_DESCRIPTION OF THE TASK_
Would you transcribe each entry exactly as it stands, omitting the pictures?

(Dataset entries)
▼

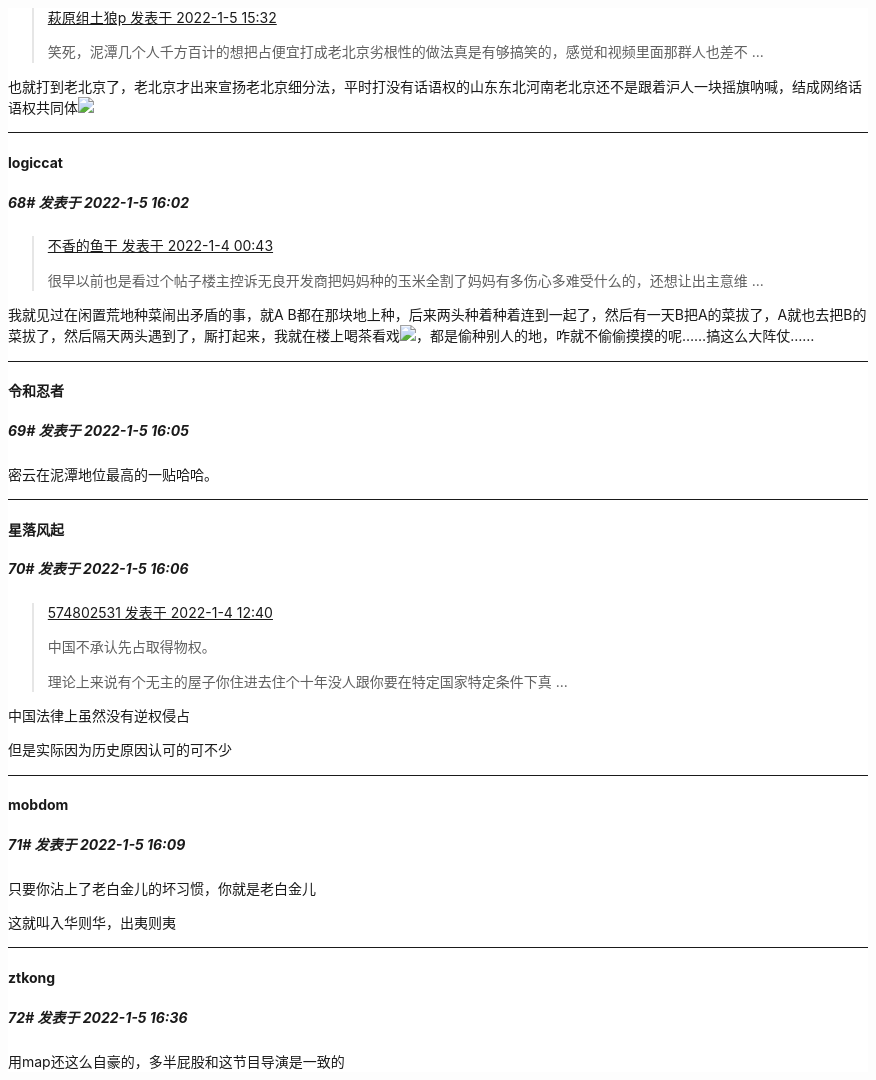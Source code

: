 <blockquote><a href="httphttps://bbs.saraba1st.com/2b/forum.php?mod=redirect&amp;goto=findpost&amp;pid=54172964&amp;ptid=2045596" target="_blank">萩原组土狼p 发表于 2022-1-5 15:32</a>

笑死，泥潭几个人千方百计的想把占便宜打成老北京劣根性的做法真是有够搞笑的，感觉和视频里面那群人也差不 ...</blockquote>
也就打到老北京了，老北京才出来宣扬老北京细分法，平时打没有话语权的山东东北河南老北京还不是跟着沪人一块摇旗呐喊，结成网络话语权共同体<img src="https://static.saraba1st.com/image/smiley/face2017/048.png" referrerpolicy="no-referrer">

*****

####  logiccat  
##### 68#       发表于 2022-1-5 16:02

<blockquote><a href="httphttps://bbs.saraba1st.com/2b/forum.php?mod=redirect&amp;goto=findpost&amp;pid=54154005&amp;ptid=2045596" target="_blank">不香的鱼干 发表于 2022-1-4 00:43</a>

很早以前也是看过个帖子楼主控诉无良开发商把妈妈种的玉米全割了妈妈有多伤心多难受什么的，还想让出主意维 ...</blockquote>
我就见过在闲置荒地种菜闹出矛盾的事，就A B都在那块地上种，后来两头种着种着连到一起了，然后有一天B把A的菜拔了，A就也去把B的菜拔了，然后隔天两头遇到了，厮打起来，我就在楼上喝茶看戏<img src="https://static.saraba1st.com/image/smiley/face2017/034.png" referrerpolicy="no-referrer">，都是偷种别人的地，咋就不偷偷摸摸的呢……搞这么大阵仗……



*****

####  令和忍者  
##### 69#       发表于 2022-1-5 16:05

密云在泥潭地位最高的一贴哈哈。

*****

####  星落风起  
##### 70#       发表于 2022-1-5 16:06

<blockquote><a href="httphttps://bbs.saraba1st.com/2b/forum.php?mod=redirect&amp;goto=findpost&amp;pid=54157931&amp;ptid=2045596" target="_blank">574802531 发表于 2022-1-4 12:40</a>

中国不承认先占取得物权。

理论上来说有个无主的屋子你住进去住个十年没人跟你要在特定国家特定条件下真 ...</blockquote>
中国法律上虽然没有逆权侵占

但是实际因为历史原因认可的可不少

*****

####  mobdom  
##### 71#       发表于 2022-1-5 16:09

只要你沾上了老白金儿的坏习惯，你就是老白金儿

这就叫入华则华，出夷则夷



*****

####  ztkong  
##### 72#       发表于 2022-1-5 16:36

用map还这么自豪的，多半屁股和这节目导演是一致的

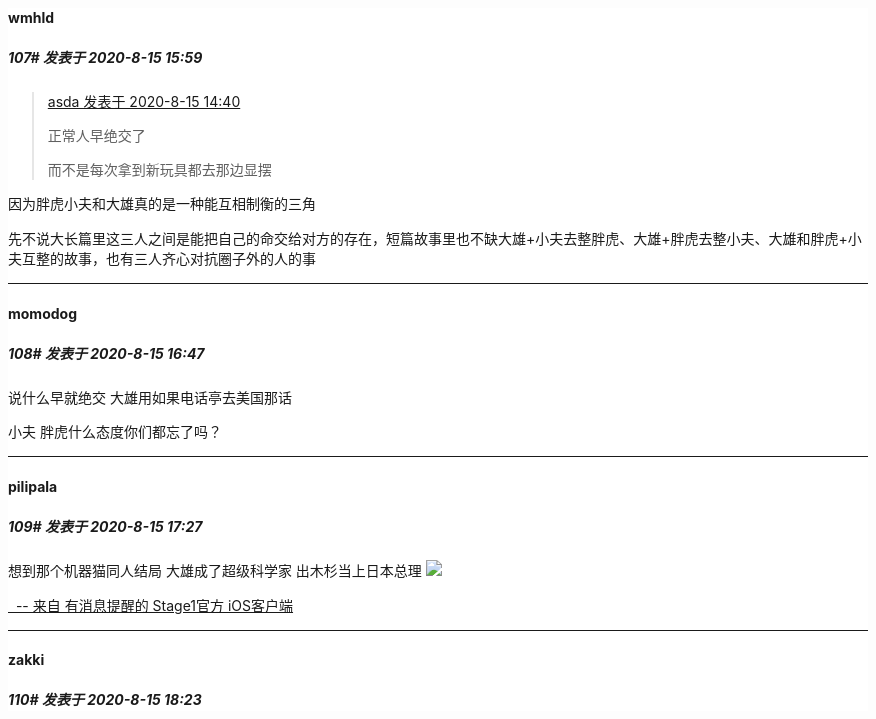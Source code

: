 ####  wmhld  
##### 107#       发表于 2020-8-15 15:59



<blockquote><a href="httphttps://bbs.saraba1st.com/2b/forum.php?mod=redirect&amp;goto=findpost&amp;pid=48438681&amp;ptid=1954743" target="_blank">asda 发表于 2020-8-15 14:40</a>

正常人早绝交了

而不是每次拿到新玩具都去那边显摆</blockquote>
因为胖虎小夫和大雄真的是一种能互相制衡的三角

先不说大长篇里这三人之间是能把自己的命交给对方的存在，短篇故事里也不缺大雄+小夫去整胖虎、大雄+胖虎去整小夫、大雄和胖虎+小夫互整的故事，也有三人齐心对抗圈子外的人的事







*****

####  momodog  
##### 108#       发表于 2020-8-15 16:47




说什么早就绝交 大雄用如果电话亭去美国那话

小夫 胖虎什么态度你们都忘了吗？







*****

####  pilipala  
##### 109#       发表于 2020-8-15 17:27




想到那个机器猫同人结局
大雄成了超级科学家
出木杉当上日本总理
<img src="https://static.saraba1st.com/image/smiley/face2017/001.png" referrerpolicy="no-referrer">

[  -- 来自 有消息提醒的 Stage1官方 iOS客户端](https://itunes.apple.com/fi/app/saraba1st/id1221237470?mt=8)







*****

####  zakki  
##### 110#       发表于 2020-8-15 18:23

▲

_SOLUTION FOR THIS EXERCISE_
Source code

: <blockquote><a href="httphttps://bbs.saraba1st.com/2b/forum.php?mod=redirect&amp;goto=findpost&amp;pid=54172964&amp;ptid=2045596" target="_blank">萩原组土狼p 发表于 2022-1-5 15:32</a>

笑死，泥潭几个人千方百计的想把占便宜打成老北京劣根性的做法真是有够搞笑的，感觉和视频里面那群人也差不 ...</blockquote>
也就打到老北京了，老北京才出来宣扬老北京细分法，平时打没有话语权的山东东北河南老北京还不是跟着沪人一块摇旗呐喊，结成网络话语权共同体<img src="https://static.saraba1st.com/image/smiley/face2017/048.png" referrerpolicy="no-referrer">

*****

####  logiccat  
##### 68#       发表于 2022-1-5 16:02

<blockquote><a href="httphttps://bbs.saraba1st.com/2b/forum.php?mod=redirect&amp;goto=findpost&amp;pid=54154005&amp;ptid=2045596" target="_blank">不香的鱼干 发表于 2022-1-4 00:43</a>

很早以前也是看过个帖子楼主控诉无良开发商把妈妈种的玉米全割了妈妈有多伤心多难受什么的，还想让出主意维 ...</blockquote>
我就见过在闲置荒地种菜闹出矛盾的事，就A B都在那块地上种，后来两头种着种着连到一起了，然后有一天B把A的菜拔了，A就也去把B的菜拔了，然后隔天两头遇到了，厮打起来，我就在楼上喝茶看戏<img src="https://static.saraba1st.com/image/smiley/face2017/034.png" referrerpolicy="no-referrer">，都是偷种别人的地，咋就不偷偷摸摸的呢……搞这么大阵仗……



*****

####  令和忍者  
##### 69#       发表于 2022-1-5 16:05

密云在泥潭地位最高的一贴哈哈。

*****

####  星落风起  
##### 70#       发表于 2022-1-5 16:06

<blockquote><a href="httphttps://bbs.saraba1st.com/2b/forum.php?mod=redirect&amp;goto=findpost&amp;pid=54157931&amp;ptid=2045596" target="_blank">574802531 发表于 2022-1-4 12:40</a>

中国不承认先占取得物权。

理论上来说有个无主的屋子你住进去住个十年没人跟你要在特定国家特定条件下真 ...</blockquote>
中国法律上虽然没有逆权侵占

但是实际因为历史原因认可的可不少

*****

####  mobdom  
##### 71#       发表于 2022-1-5 16:09

只要你沾上了老白金儿的坏习惯，你就是老白金儿

这就叫入华则华，出夷则夷



*****

####  ztkong  
##### 72#       发表于 2022-1-5 16:36

用map还这么自豪的，多半屁股和这节目导演是一致的

Source code

: ####  wmhld  
##### 107#       发表于 2020-8-15 15:59



<blockquote><a href="httphttps://bbs.saraba1st.com/2b/forum.php?mod=redirect&amp;goto=findpost&amp;pid=48438681&amp;ptid=1954743" target="_blank">asda 发表于 2020-8-15 14:40</a>

正常人早绝交了

而不是每次拿到新玩具都去那边显摆</blockquote>
因为胖虎小夫和大雄真的是一种能互相制衡的三角

先不说大长篇里这三人之间是能把自己的命交给对方的存在，短篇故事里也不缺大雄+小夫去整胖虎、大雄+胖虎去整小夫、大雄和胖虎+小夫互整的故事，也有三人齐心对抗圈子外的人的事







*****

####  momodog  
##### 108#       发表于 2020-8-15 16:47




说什么早就绝交 大雄用如果电话亭去美国那话

小夫 胖虎什么态度你们都忘了吗？







*****

####  pilipala  
##### 109#       发表于 2020-8-15 17:27




想到那个机器猫同人结局
大雄成了超级科学家
出木杉当上日本总理
<img src="https://static.saraba1st.com/image/smiley/face2017/001.png" referrerpolicy="no-referrer">

[  -- 来自 有消息提醒的 Stage1官方 iOS客户端](https://itunes.apple.com/fi/app/saraba1st/id1221237470?mt=8)







*****

####  zakki  
##### 110#       发表于 2020-8-15 18:23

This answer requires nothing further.